- What the exercise asks -
In the data below, find the line containing "mapping of the", then set down that line and every later line up to and including the line containing "grid for the", exactly.

Records from a data collection:
=-=-=-=-=
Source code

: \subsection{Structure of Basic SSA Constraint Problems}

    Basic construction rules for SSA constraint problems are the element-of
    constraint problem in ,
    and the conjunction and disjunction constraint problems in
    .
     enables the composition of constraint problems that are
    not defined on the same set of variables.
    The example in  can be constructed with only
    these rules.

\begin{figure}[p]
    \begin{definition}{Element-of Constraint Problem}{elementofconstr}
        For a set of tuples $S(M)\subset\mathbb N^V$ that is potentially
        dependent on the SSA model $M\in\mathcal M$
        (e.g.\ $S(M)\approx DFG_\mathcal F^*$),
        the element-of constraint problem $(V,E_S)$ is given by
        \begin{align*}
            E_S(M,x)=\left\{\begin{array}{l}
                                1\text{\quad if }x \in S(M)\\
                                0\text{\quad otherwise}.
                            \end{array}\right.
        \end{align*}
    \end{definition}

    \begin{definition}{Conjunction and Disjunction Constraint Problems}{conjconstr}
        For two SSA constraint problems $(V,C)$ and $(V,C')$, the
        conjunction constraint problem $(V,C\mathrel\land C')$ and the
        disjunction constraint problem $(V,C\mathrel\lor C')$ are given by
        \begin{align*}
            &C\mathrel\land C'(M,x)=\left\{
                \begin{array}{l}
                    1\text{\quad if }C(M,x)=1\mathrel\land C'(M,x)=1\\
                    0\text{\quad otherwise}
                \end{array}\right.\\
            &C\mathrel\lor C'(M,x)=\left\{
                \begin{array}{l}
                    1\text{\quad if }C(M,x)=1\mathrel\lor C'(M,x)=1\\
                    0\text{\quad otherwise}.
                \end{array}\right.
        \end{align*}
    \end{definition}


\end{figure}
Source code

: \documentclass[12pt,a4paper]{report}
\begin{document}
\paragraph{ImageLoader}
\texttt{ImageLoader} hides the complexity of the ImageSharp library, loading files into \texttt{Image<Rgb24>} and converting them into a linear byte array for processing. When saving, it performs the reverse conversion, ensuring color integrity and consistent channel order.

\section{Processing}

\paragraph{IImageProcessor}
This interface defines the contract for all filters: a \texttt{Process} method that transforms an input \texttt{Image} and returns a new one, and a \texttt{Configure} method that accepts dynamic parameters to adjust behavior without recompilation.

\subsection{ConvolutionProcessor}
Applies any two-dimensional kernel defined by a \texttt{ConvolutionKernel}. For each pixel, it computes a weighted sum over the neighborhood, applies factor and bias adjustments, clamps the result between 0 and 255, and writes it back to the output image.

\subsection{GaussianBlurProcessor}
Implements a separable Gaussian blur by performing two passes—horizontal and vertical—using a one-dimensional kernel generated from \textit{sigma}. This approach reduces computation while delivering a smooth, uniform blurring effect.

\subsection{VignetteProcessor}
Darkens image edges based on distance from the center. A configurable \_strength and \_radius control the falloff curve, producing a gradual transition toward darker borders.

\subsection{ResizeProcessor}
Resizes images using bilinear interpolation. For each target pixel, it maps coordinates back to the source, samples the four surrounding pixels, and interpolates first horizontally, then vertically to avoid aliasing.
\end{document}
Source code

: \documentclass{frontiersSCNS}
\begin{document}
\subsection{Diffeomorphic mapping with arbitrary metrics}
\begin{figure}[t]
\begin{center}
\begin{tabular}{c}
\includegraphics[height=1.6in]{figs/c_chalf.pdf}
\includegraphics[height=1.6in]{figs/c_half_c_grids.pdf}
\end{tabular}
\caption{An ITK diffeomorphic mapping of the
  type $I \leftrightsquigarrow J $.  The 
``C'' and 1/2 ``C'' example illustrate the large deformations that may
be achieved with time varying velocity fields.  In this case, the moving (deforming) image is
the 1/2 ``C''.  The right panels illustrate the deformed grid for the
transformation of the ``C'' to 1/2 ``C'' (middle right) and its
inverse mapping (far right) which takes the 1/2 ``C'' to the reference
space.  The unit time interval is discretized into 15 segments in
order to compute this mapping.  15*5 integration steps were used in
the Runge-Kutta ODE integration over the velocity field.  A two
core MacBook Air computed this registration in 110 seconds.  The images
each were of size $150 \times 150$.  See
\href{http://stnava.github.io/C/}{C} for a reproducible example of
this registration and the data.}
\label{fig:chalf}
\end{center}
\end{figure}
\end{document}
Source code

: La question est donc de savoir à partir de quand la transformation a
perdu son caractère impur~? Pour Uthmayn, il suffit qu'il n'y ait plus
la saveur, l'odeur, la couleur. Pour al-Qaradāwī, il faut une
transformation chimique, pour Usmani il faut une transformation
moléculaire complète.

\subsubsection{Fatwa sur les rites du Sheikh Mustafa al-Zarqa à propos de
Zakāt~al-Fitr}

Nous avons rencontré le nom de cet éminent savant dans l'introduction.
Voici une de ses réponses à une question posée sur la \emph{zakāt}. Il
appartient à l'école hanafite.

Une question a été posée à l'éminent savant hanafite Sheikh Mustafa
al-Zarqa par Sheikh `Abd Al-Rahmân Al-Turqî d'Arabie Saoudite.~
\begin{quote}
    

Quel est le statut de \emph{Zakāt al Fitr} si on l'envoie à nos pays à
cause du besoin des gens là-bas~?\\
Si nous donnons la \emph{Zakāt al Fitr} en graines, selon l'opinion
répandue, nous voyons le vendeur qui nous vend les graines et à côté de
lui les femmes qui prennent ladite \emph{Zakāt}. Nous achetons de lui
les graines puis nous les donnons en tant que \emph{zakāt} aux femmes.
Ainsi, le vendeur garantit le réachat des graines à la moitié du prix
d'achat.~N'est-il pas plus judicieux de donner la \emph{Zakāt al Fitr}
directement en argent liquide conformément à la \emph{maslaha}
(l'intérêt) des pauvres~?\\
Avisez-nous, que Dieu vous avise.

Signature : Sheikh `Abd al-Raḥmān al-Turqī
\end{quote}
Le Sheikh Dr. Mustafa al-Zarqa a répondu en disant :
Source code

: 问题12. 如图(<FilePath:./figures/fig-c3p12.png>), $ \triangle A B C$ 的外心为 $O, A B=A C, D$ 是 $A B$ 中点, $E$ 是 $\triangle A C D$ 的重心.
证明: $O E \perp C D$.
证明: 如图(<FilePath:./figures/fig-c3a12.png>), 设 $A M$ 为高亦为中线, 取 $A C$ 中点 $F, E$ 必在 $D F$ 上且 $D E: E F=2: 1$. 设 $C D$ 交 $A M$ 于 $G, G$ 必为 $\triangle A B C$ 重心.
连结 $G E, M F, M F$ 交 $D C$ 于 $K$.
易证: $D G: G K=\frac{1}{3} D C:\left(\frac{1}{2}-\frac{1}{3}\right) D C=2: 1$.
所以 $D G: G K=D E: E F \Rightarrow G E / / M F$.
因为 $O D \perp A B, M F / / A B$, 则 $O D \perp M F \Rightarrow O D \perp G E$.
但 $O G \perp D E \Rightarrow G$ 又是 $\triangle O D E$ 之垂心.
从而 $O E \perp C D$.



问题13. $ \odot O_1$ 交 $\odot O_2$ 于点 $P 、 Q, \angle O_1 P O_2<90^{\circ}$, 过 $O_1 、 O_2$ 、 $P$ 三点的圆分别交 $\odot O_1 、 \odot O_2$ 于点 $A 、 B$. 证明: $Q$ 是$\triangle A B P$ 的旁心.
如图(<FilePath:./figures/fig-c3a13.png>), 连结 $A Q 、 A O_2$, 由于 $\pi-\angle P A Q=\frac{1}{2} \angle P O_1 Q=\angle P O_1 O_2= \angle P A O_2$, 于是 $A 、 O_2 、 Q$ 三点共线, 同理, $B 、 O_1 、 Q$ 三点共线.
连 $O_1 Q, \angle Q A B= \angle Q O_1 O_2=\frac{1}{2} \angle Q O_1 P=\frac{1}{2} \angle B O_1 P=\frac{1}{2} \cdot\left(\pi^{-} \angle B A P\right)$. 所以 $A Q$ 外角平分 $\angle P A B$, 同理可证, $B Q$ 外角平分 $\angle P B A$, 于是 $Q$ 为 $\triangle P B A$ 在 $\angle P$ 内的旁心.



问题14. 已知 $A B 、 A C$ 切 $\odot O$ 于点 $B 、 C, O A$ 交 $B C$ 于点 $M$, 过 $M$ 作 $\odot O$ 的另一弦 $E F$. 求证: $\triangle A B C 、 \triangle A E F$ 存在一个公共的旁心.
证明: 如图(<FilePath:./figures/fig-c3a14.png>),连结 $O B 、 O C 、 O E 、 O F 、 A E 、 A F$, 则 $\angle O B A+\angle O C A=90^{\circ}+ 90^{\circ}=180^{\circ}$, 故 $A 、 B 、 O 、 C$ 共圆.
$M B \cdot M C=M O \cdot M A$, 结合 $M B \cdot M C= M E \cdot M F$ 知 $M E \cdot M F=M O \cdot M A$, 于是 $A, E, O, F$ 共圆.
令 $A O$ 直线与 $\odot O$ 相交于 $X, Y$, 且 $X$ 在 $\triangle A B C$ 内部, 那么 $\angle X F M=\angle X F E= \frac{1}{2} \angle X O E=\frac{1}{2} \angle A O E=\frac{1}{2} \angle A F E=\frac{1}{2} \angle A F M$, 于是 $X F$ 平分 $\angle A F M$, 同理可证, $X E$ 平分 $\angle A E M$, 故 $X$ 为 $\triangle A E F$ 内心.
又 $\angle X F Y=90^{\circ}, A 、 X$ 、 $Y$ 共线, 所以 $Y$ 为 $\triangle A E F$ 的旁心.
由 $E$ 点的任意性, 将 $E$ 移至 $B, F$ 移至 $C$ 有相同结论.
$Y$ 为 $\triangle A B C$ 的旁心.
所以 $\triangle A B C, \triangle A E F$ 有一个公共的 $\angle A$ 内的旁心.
=-=-=-=-=
- Answer box -
\caption{An ITK diffeomorphic mapping of the
  type $I \leftrightsquigarrow J $.  The 
``C'' and 1/2 ``C'' example illustrate the large deformations that may
be achieved with time varying velocity fields.  In this case, the moving (deforming) image is
the 1/2 ``C''.  The right panels illustrate the deformed grid for the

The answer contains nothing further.